End-to-End Audio Visual Scene-Aware Dialog using Multimodal Attention-Based Video Features
This work addresses scene-aware dialog for real-world applications like human-computer interaction, but it is incremental as it integrates existing technologies from dialog systems, VQA, and video description.
The paper tackles the problem of enabling dialog systems to understand dynamic visual scenes by introducing a new dataset of 9,000 video-based dialogs and training an end-to-end model that generates responses, showing that multimodal attention-based video features enhance dialog quality.

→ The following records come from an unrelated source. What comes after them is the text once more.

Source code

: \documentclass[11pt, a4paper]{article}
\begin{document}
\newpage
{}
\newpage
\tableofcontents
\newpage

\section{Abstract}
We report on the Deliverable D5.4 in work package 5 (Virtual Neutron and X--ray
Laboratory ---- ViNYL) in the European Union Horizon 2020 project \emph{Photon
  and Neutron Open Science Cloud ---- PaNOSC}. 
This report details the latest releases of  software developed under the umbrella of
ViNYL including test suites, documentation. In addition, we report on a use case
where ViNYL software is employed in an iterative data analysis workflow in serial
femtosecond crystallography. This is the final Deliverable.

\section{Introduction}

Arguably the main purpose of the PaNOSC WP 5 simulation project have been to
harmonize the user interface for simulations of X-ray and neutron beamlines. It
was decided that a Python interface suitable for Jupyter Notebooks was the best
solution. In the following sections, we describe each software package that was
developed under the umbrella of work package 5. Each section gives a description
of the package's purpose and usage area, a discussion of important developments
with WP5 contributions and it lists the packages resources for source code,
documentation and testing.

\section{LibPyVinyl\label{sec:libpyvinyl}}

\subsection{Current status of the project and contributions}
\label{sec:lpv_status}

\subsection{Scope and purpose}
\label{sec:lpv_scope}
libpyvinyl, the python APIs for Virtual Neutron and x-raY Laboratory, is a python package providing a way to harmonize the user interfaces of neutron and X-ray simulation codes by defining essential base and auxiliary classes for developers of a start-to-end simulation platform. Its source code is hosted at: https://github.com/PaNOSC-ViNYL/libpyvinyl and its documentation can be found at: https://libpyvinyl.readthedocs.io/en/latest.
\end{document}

Dialog systems need to understand dynamic visual scenes in order to have conversations with users about the objects and events around them. Scene-aware dialog systems for real-world applications could be developed by integrating state-of-the-art technologies from multiple research areas, including: end-to-end dialog technologies, which generate system responses using models trained from dialog data; visual question answering (VQA) technologies, which answer questions about images using learned image features; and video description technologies, in which descriptions/captions are generated from videos using multimodal information. We introduce a new dataset of dialogs about videos of human behaviors. Each dialog is a typed conversation that consists of a sequence of 10 question-and-answer(QA) pairs between two Amazon Mechanical Turk (AMT) workers. In total, we collected dialogs on roughly 9,000 videos. Using this new dataset for Audio Visual Scene-aware dialog (AVSD), we trained an end-to-end conversation model that generates responses in a dialog about a video. Our experiments demonstrate that using multimodal features that were developed for multimodal attention-based video description enhances the quality of generated dialog about dynamic scenes (videos). Our dataset, model code and pretrained models will be publicly available for a new Video Scene-Aware Dialog challenge.